Parenting

What will my dad’s Ancestry profile reveal about my boy’s Irish roots?


My son’s genetic inheritance is not something I think about often. He has 14 first cousins who are, like him, an Irish-English mix and our circular rigmarole of pronouncing their names while he plays with them should give him a grounding in the Irish language. My own Irishness only comes up when someone presumes me to be English, and for my son’s sake, I’m getting better at not reacting to this in that disheartened way one does when cinema staff say, ‘Will Pepsi do?’

But questions of heritage rose afresh last week, when my sister Caoimhe got my dad an Ancestry profile and the whole family found ourselves rapt by our roots.

Dad had looked into genealogy in the 90s, tracing the family tree back a century-and-a-half, before the entire square-tentacled mass retreated into a freckled full house of illiterate farmers. There were some odd additions – our great (x5) uncle Edward Maguire was, supposedly, chief of police of Chicago – but for the most part it was rustic sod-botherers. The dream is that you’ll dig deep enough and find some improbable link to fame, fortune or foreign royalty. The best my dad could manage, back in the pre-internet days of library visits, census records and dusty birth documents, was to discover Derry’s famed Bishop Edward Daly, a man he’d been friends with all his life, was very slightly related to my grandmother, who’d babysat the infant bishop.

My father spent years at this and basically ended up with the same information he would have gotten if he’d had a guess while very tired. It was as if he’d spent two years opening a Kinder Egg, only to find inside a photo of the outside of a Kinder Egg.

So, I was under no illusions. I’m so offensively Irish, I could be one of those hilarious political cartoons you still get in British newspapers in 2019. I’ve spent my entire life being called Séamas O’Reilly, a name so unfathomably turf-scented, even other Irish people find it hilarious. But some small dream was alive inside. Maybe the new, modern, internet-enabled DNA-tracking methods would unveil my son’s link to Persian aristocracy. Or Somali pirates.

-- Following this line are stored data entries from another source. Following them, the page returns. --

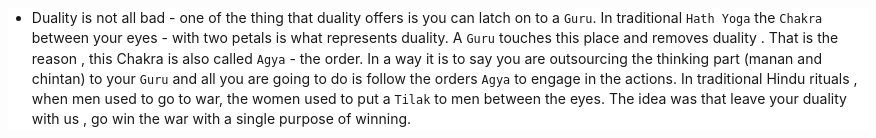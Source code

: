 - Duality is not all bad - one of the thing that duality offers is you can latch on to a `Guru`. In traditional `Hath Yoga` the `Chakra` between your eyes - with two petals is what represents duality. A `Guru` touches this place and removes duality . That is the reason , this Chakra is also called `Agya` - the order. In a way it is to say you are outsourcing the thinking part (manan and chintan) to your `Guru` and all you are going to do is follow the orders `Agya` to engage in the actions. In traditional Hindu rituals , when men used to go to war, the women used to put a `Tilak` to men between the eyes. The idea was that leave your duality with us , go win the war with a single purpose of winning. 
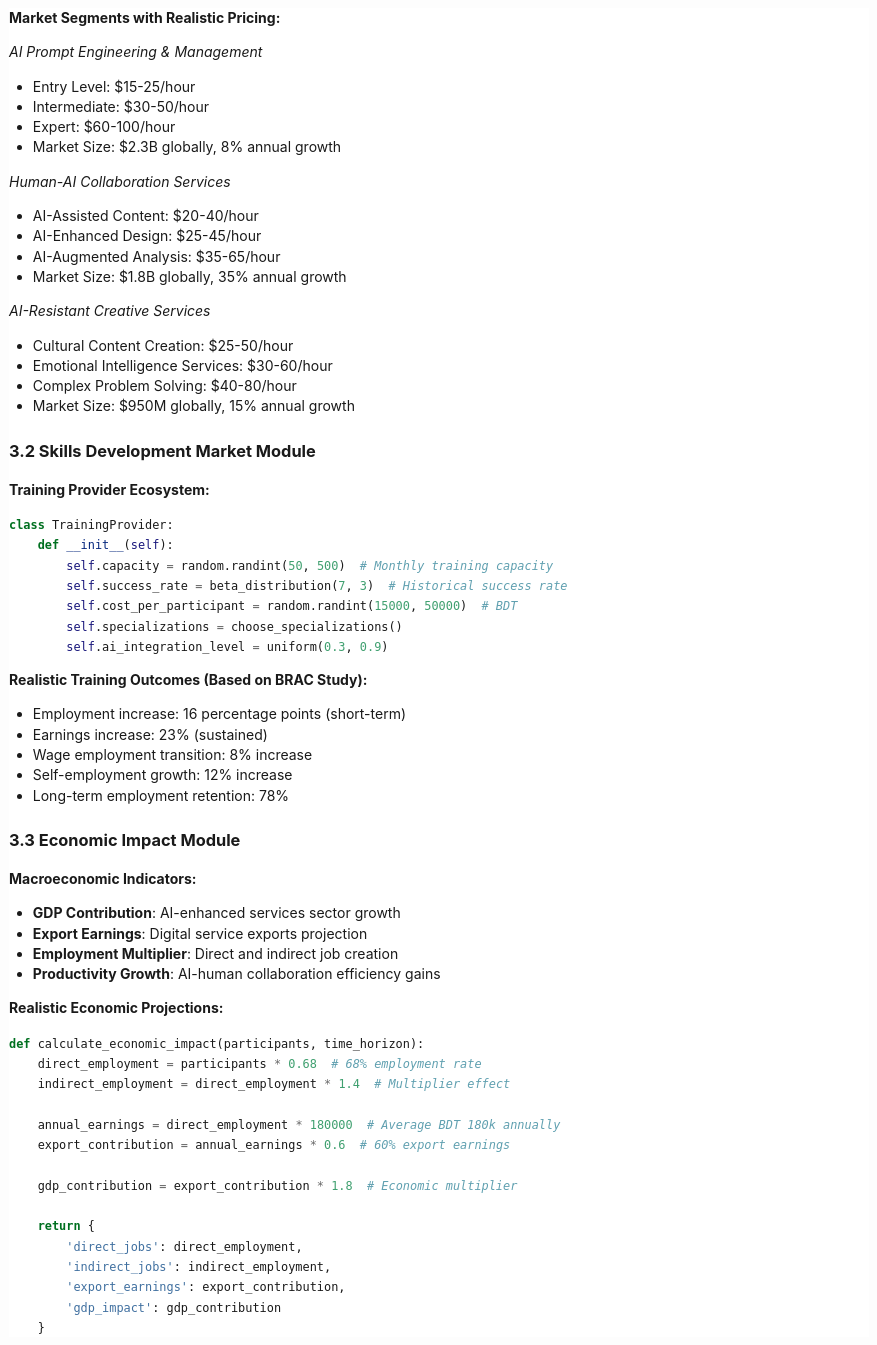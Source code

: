 **Market Segments with Realistic Pricing:**

*AI Prompt Engineering & Management*
- Entry Level: $15-25/hour
- Intermediate: $30-50/hour
- Expert: $60-100/hour
- Market Size: $2.3B globally, 8% annual growth

*Human-AI Collaboration Services*
- AI-Assisted Content: $20-40/hour
- AI-Enhanced Design: $25-45/hour
- AI-Augmented Analysis: $35-65/hour
- Market Size: $1.8B globally, 35% annual growth

*AI-Resistant Creative Services*
- Cultural Content Creation: $25-50/hour
- Emotional Intelligence Services: $30-60/hour
- Complex Problem Solving: $40-80/hour
- Market Size: $950M globally, 15% annual growth

### 3.2 Skills Development Market Module

**Training Provider Ecosystem:**
```python
class TrainingProvider:
    def __init__(self):
        self.capacity = random.randint(50, 500)  # Monthly training capacity
        self.success_rate = beta_distribution(7, 3)  # Historical success rate
        self.cost_per_participant = random.randint(15000, 50000)  # BDT
        self.specializations = choose_specializations()
        self.ai_integration_level = uniform(0.3, 0.9)
```

**Realistic Training Outcomes (Based on BRAC Study):**
- Employment increase: 16 percentage points (short-term)
- Earnings increase: 23% (sustained)
- Wage employment transition: 8% increase
- Self-employment growth: 12% increase
- Long-term employment retention: 78%

### 3.3 Economic Impact Module

**Macroeconomic Indicators:**
- **GDP Contribution**: AI-enhanced services sector growth
- **Export Earnings**: Digital service exports projection
- **Employment Multiplier**: Direct and indirect job creation
- **Productivity Growth**: AI-human collaboration efficiency gains

**Realistic Economic Projections:**
```python
def calculate_economic_impact(participants, time_horizon):
    direct_employment = participants * 0.68  # 68% employment rate
    indirect_employment = direct_employment * 1.4  # Multiplier effect
    
    annual_earnings = direct_employment * 180000  # Average BDT 180k annually
    export_contribution = annual_earnings * 0.6  # 60% export earnings
    
    gdp_contribution = export_contribution * 1.8  # Economic multiplier
    
    return {
        'direct_jobs': direct_employment,
        'indirect_jobs': indirect_employment,
        'export_earnings': export_contribution,
        'gdp_impact': gdp_contribution
    }
```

Alas, we found precisely the same Kinder Egg. Surpassing even our wildest disappointments, we discovered that my dad was 100% Irish. Not 96 or 98, but 100%. From what I’ve read, it’s near impossible to get 100%. Your ancestors would have to tether themselves to a tree and only have sex with people tethered to trees nearby, and repeat this for 1,000 years, to get 100%. But we managed it somehow.

There was one upside, in that the service came with a list of hundreds of new second, third and further removed cousins, all of whom are now capable of getting to know me, and thus my son, through this service: 472 of them in total. I’d better get him started on their names now.